This project implements a parallel sparse matrix solver using CUDA, featuring different optimization strategies including Level Analysis (LA) and Cache-Aware (CA) approaches.
- CUDA Toolkit (version 12.8 or compatible)
- NVIDIA GPU with CUDA support
- GCC/G++ compiler
- Make
- NVIDIA Nsight Systems (nsys) for performance profiling (optional)
.
├── include/ # Header files
├── src/ # Source files
├── data/ # Test matrices
├── build/ # Build artifacts
├── Makefile # Build configuration
└── run.sh # Execution script
-
Make sure you have CUDA toolkit installed. The default path is set to
/opt/nvidia/hpc_sdk/Linux_x86_64/2023/cuda/12.8. If your CUDA installation is in a different location, modify theCUDA_HOMEvariable in the Makefile. -
Build the project:
make clean # Clean previous build artifacts
make # Build the projectThis will create an executable named run_sparse in the root directory.
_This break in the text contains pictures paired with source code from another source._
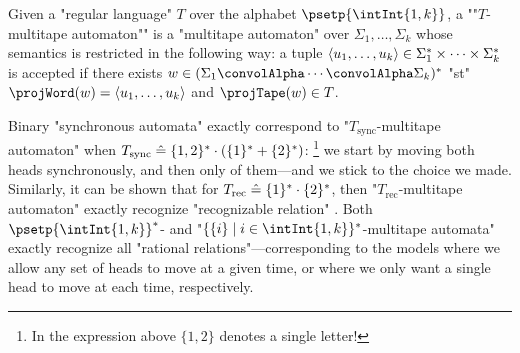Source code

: Given a "regular language" $T$ over the alphabet $\psetp{\intInt{1,k}}$,
a \AP""$T$-multitape automaton"" is a "multitape automaton" over $\Sigma_1,\dotsc,\Sigma_k$
whose semantics is restricted in the following way:
a tuple $\langle u_1,\dotsc,u_k\rangle \in \Sigma_1^* \times \cdots \times \Sigma_k^*$ is accepted
if there exists $w \in (\Sigma_1 \convolAlpha \cdots \convolAlpha \Sigma_k)^*$
"st" $\projWord(w) = \tup{u_1,\dotsc,u_k}$ and $\projTape(w) \in T$.

Binary "synchronous automata" exactly correspond to "$T_{\textrm{sync}}$-multitape automaton" when
$T_{\textrm{sync}} \mathrel{\hat{=}} \{1,2\}^* \cdot (\{1\}^* + \{2\}^*)$:%
\footnote{In the expression above $\{1,2\}$ denotes a single letter!}
we start by moving both heads synchronously, and then only of
them---and we stick to the choice we made.
Similarly, it can be shown
that for $T_{\textrm{rec}} \mathrel{\hat{=}} \{1\}^* \cdot \{2\}^*$, then "$T_{\textrm{rec}}$-multitape automaton" exactly recognize "recognizable relation"
\cite[Proposition~1]{FigueiraLibkin2015SynchronizingRelations}.
Both $\psetp{\intInt{1,k}}^*$- and
"$\{\{i\} \mid i \in \intInt{1,k}\}^*$-multitape automata"
exactly recognize all "rational relations"---corresponding to the models
where we allow any set of heads to move at a given time,
or where we only want a single head to move at each time, respectively.%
The project comes with a convenient run.sh script that runs the solver on multiple test matrices with different optimization strategies.
- onetone1
- onetone2
- bcircuit
- G2_circuit
- hcircuit
- parabolic_fem
- Run with default settings:
./run.sh- Run with a specific size parameter:
./run.sh <size>The script will:
- Run each matrix 20 times
- Use the LEVEL optimization strategy
- Generate performance metrics for analysis
You can also run the solver manually:
./run_sparse <matrix_file> [optimization_strategy] [size]Where:
<matrix_file>: Path to the matrix file (e.g., "data/onetone1/onetone1.mtx")[optimization_strategy]: Optional optimization strategy (e.g., "LA_OPT")[size]: Task granularity size
To get detailed performance metrics using NVIDIA Nsight Systems:
nsys profile --stats=true ./run_sparse <matrix_file> [optimization_strategy] [size]For example:
nsys profile --stats=true ./run_sparse ./data/onetone1/onetone1 LA_OPTThe solver compares its results with serial execution for validation. The console output shows the running time and verification status:
Input: ./data/onetone1/onetone1.mtx
Algorithm: LA_OPT
Granularity: 2048
[CUDA LA_OPT Solve Time] 114.96 ms
[PASS] GPU == CPU
When running with nsys, the solver generates performance metrics and analysis files:
.nsys-repfiles: NVIDIA Nsight Systems performance reports.sqlitefiles: Performance data in SQLite format
To clean build artifacts:
make cleanHelal, Ahmed E., et al. "Adaptive task aggregation for high-performance sparse solvers on GPUs." 2019 28th International Conference on Parallel Architectures and Compilation Techniques (PACT). IEEE, 2019.